---------- Provided entries ----------
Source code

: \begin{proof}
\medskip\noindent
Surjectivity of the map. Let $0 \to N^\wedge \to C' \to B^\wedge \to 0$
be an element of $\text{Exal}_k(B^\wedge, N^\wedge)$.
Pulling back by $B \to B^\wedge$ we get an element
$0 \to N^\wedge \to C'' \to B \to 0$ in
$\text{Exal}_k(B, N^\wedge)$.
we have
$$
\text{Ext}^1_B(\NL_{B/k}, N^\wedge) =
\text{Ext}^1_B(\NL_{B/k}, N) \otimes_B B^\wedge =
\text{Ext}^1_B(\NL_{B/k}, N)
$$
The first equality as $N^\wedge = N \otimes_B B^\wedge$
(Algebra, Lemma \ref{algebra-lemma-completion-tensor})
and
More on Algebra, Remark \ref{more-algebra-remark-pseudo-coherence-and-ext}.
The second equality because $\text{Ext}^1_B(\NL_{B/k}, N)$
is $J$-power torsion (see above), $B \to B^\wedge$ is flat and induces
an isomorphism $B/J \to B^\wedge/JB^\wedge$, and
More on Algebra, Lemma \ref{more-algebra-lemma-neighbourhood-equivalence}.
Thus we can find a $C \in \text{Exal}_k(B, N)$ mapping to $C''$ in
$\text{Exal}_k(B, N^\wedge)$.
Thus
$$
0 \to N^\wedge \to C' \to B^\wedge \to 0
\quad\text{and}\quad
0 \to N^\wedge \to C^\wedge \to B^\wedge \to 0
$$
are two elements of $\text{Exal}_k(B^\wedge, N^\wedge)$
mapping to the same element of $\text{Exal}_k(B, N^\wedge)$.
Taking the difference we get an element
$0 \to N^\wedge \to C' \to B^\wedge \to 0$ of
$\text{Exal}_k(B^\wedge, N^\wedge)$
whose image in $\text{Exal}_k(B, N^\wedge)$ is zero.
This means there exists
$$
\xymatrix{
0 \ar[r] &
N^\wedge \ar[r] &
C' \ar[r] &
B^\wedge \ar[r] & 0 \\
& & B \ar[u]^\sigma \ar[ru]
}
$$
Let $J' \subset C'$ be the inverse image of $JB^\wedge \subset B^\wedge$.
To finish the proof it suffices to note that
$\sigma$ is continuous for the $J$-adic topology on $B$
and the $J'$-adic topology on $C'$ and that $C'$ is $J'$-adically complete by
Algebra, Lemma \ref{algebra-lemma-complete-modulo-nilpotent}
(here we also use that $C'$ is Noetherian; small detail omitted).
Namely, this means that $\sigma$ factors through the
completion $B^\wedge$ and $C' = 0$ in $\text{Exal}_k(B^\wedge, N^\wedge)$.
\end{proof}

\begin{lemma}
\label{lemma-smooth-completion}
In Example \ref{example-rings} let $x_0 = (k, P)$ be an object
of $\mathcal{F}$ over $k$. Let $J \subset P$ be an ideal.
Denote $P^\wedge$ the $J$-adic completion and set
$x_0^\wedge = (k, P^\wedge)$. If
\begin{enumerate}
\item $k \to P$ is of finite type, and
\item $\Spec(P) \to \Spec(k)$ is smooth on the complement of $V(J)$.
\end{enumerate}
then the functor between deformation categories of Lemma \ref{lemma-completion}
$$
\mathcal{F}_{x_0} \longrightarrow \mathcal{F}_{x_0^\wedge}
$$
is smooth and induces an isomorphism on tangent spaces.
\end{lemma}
----------
Line by line, retype the entire listing exactly.

Result:
Source code

: \begin{proof}
\medskip\noindent
Surjectivity of the map. Let $0 \to N^\wedge \to C' \to B^\wedge \to 0$
be an element of $\text{Exal}_k(B^\wedge, N^\wedge)$.
Pulling back by $B \to B^\wedge$ we get an element
$0 \to N^\wedge \to C'' \to B \to 0$ in
$\text{Exal}_k(B, N^\wedge)$.
we have
$$
\text{Ext}^1_B(\NL_{B/k}, N^\wedge) =
\text{Ext}^1_B(\NL_{B/k}, N) \otimes_B B^\wedge =
\text{Ext}^1_B(\NL_{B/k}, N)
$$
The first equality as $N^\wedge = N \otimes_B B^\wedge$
(Algebra, Lemma \ref{algebra-lemma-completion-tensor})
and
More on Algebra, Remark \ref{more-algebra-remark-pseudo-coherence-and-ext}.
The second equality because $\text{Ext}^1_B(\NL_{B/k}, N)$
is $J$-power torsion (see above), $B \to B^\wedge$ is flat and induces
an isomorphism $B/J \to B^\wedge/JB^\wedge$, and
More on Algebra, Lemma \ref{more-algebra-lemma-neighbourhood-equivalence}.
Thus we can find a $C \in \text{Exal}_k(B, N)$ mapping to $C''$ in
$\text{Exal}_k(B, N^\wedge)$.
Thus
$$
0 \to N^\wedge \to C' \to B^\wedge \to 0
\quad\text{and}\quad
0 \to N^\wedge \to C^\wedge \to B^\wedge \to 0
$$
are two elements of $\text{Exal}_k(B^\wedge, N^\wedge)$
mapping to the same element of $\text{Exal}_k(B, N^\wedge)$.
Taking the difference we get an element
$0 \to N^\wedge \to C' \to B^\wedge \to 0$ of
$\text{Exal}_k(B^\wedge, N^\wedge)$
whose image in $\text{Exal}_k(B, N^\wedge)$ is zero.
This means there exists
$$
\xymatrix{
0 \ar[r] &
N^\wedge \ar[r] &
C' \ar[r] &
B^\wedge \ar[r] & 0 \\
& & B \ar[u]^\sigma \ar[ru]
}
$$
Let $J' \subset C'$ be the inverse image of $JB^\wedge \subset B^\wedge$.
To finish the proof it suffices to note that
$\sigma$ is continuous for the $J$-adic topology on $B$
and the $J'$-adic topology on $C'$ and that $C'$ is $J'$-adically complete by
Algebra, Lemma \ref{algebra-lemma-complete-modulo-nilpotent}
(here we also use that $C'$ is Noetherian; small detail omitted).
Namely, this means that $\sigma$ factors through the
completion $B^\wedge$ and $C' = 0$ in $\text{Exal}_k(B^\wedge, N^\wedge)$.
\end{proof}

\begin{lemma}
\label{lemma-smooth-completion}
In Example \ref{example-rings} let $x_0 = (k, P)$ be an object
of $\mathcal{F}$ over $k$. Let $J \subset P$ be an ideal.
Denote $P^\wedge$ the $J$-adic completion and set
$x_0^\wedge = (k, P^\wedge)$. If
\begin{enumerate}
\item $k \to P$ is of finite type, and
\item $\Spec(P) \to \Spec(k)$ is smooth on the complement of $V(J)$.
\end{enumerate}
then the functor between deformation categories of Lemma \ref{lemma-completion}
$$
\mathcal{F}_{x_0} \longrightarrow \mathcal{F}_{x_0^\wedge}
$$
is smooth and induces an isomorphism on tangent spaces.
\end{lemma}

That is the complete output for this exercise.